Canada's productivity crisis deepens amid tax and regulatory obstacles, says TD

Is an overhaul needed to spur competitiveness?

Canada's productivity crisis deepens amid tax and regulatory obstacles, says TD

Canada’s business leaders and economists have sounded the alarm on the country’s declining competitiveness, warning that years of underinvestment and mounting tax and regulatory burdens have left Canadian firms struggling to keep pace with global peers.

Despite recent government initiatives to boost affordable housing and infrastructure, experts say the core issues stifling productivity remain unaddressed.

“Competitiveness is a necessary ingredient for success across the entire spectrum of economic agents – a competitive workforce needs competitive employers. This cannot occur absent a competitive system of infrastructure, regulation and taxes to support growth,” said Beata Caranci, senior vice president and chief economist at TD Bank.

Francis Fong, managing director and senior economist at TD, echoed the sentiment, noting that “past efforts of tax and regulation reform have failed to meaningfully reduce compliance burdens and promote economic and business dynamism – a must to seriously address the root causes of Canada’s ailing productivity.”

Investment per worker in Canada now ranks near the bottom among the Organisation for Economic Co-operation and Development (OECD) countries, and the gap with the United States has widened significantly since 2010.

According to TD Economics, Canada’s capital deepening has never recovered from the oil price crash in 2014 and has been stagnant since 2019. “Insufficient investment limits the ability of Canadian firms to scale and compete globally,” Caranci said.

Business leaders consistently cite tax and regulatory compliance as two of the largest barriers to investment. A recent KPMG survey found that 58% of executives identified comprehensive tax reform as a top priority for improving competitiveness. Yet, the last major tax reform in Canada dates back to the 1960s, with only incremental changes since.

It resulted to a tax code now 3,690 pages long, and a regulatory environment so complex that a Transport Canada-KPMG study logged 305,500 regulations applying to industry—a 36.6% increase since 2006.

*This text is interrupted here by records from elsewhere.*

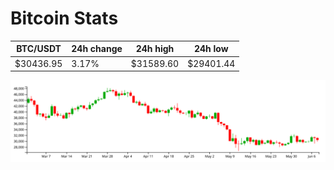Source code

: # Bitcoin Stats

BTC/USDT|24h change|24h high|24h low|
|---|---|---|---|
|$30436.95|3.17%|$31589.60|$29401.44|

<img src="./chart.svg">
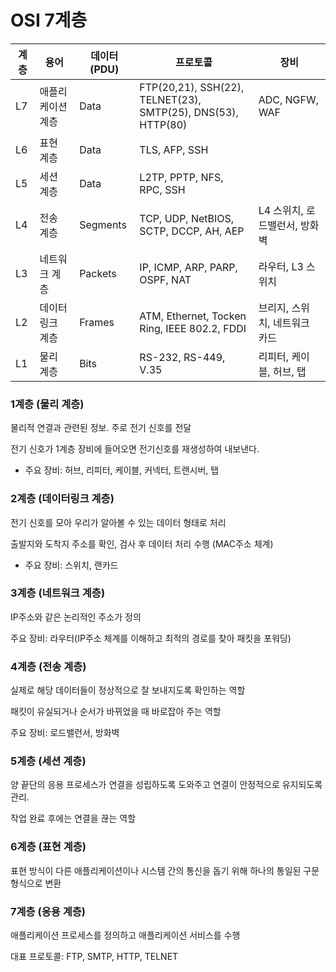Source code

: # OSI 7계층

| 계층 | 용어              | 데이터(PDU) | 프로토콜                                                     | 장비                          |
| ---- | ----------------- | ----------- | ------------------------------------------------------------ | ----------------------------- |
| L7   | 애플리케이션 계층 | Data        | FTP(20,21), SSH(22), TELNET(23), <br />SMTP(25), DNS(53), HTTP(80) | ADC, NGFW, WAF                |
| L6   | 표현 계층         | Data        | TLS, AFP, SSH                                                |                               |
| L5   | 세션 계층         | Data        | L2TP, PPTP, NFS, RPC, SSH                                    |                               |
| L4   | 전송 계층         | Segments    | TCP, UDP, NetBIOS, SCTP, DCCP, AH, AEP                       | L4 스위치, 로드밸런서, 방화벽 |
| L3   | 네트워크 계층     | Packets     | IP, ICMP, ARP, PARP, OSPF, NAT                               | 라우터, L3 스위치             |
| L2   | 데이터 링크 계층  | Frames      | ATM, Ethernet, Tocken Ring, IEEE 802.2, FDDI                 | 브리지, 스위치, 네트워크 카드 |
| L1   | 물리 계층         | Bits        | RS-232, RS-449, V.35                                         | 리피터, 케이블, 허브, 탭      |



### 1계층 (물리 계층)

물리적 연결과 관련된 정보. 주로 전기 신호를 전달

전기 신호가 1계층 장비에 들어오면 전기신호를 재생성하여 내보낸다.

- 주요 장비: 허브, 리피터, 케이블, 커넥터, 트랜시버, 탭



### 2계층 (데이터링크 계층)

전기 신호를 모아 우리가 알아볼 수 있는 데이터 형태로 처리

출발지와 도착지 주소를 확인, 검사 후 데이터 처리 수행 (MAC주소 체계)

- 주요 장비: 스위치, 랜카드



### 3계층 (네트워크 계층)

IP주소와 같은 논리적인 주소가 정의

주요 장비: 라우터(IP주소 체계를 이해하고 최적의 경로를 찾아 패킷을 포워딩)



### 4계층 (전송 계층)

실제로 해당 데이터들이 정상적으로 잘 보내지도록 확인하는 역할

패킷이 유실되거나 순서가 바뀌었을 때 바로잡아 주는 역할

주요 장비: 로드밸런서, 방화벽



### 5계층 (세션 계층)

양 끝단의 응용 프로세스가 연결을 성립하도록 도와주고 연결이 안정적으로 유지되도록 관리.

작업 완료 후에는 연결을 끊는 역할



### 6계층 (표현 계층)

표현 방식이 다른 애플리케이션이나 시스템 간의 통신을 돕기 위해 하나의 통일된 구문 형식으로 변환



### 7계층 (응용 계층)

애플리케이션 프로세스를 정의하고 애플리케이션 서비스를 수행

대표 프로토콜: FTP, SMTP, HTTP, TELNET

While the federal government has enacted measures like the Red Tape Reduction Act, industry consultations suggest these efforts have made “little to no impact on reducing regulatory burden.”

The OECD ranks Canada 26th out of 38 for product market regulation, driven by public ownership distortions and barriers to foreign investment.

Broader issues compound the challenge. Canada’s small, geographically dispersed market, internal trade barriers, and weak commercialization of R&D further hinder growth.

Data from the Survey of Financial Security show a consistent decline in business equity as a share of household assets, raising questions about the sustainability of relying on business growth for personal wealth gains.

The path forward, experts argue, requires a comprehensive approach: broadening the tax base, lowering statutory rates, and targeting regulatory reviews at rules that impose real costs on businesses.

“Canada needs to treat the plummet in business investment with the same urgency it treats other crises and address all contributing factors,” Caranci said.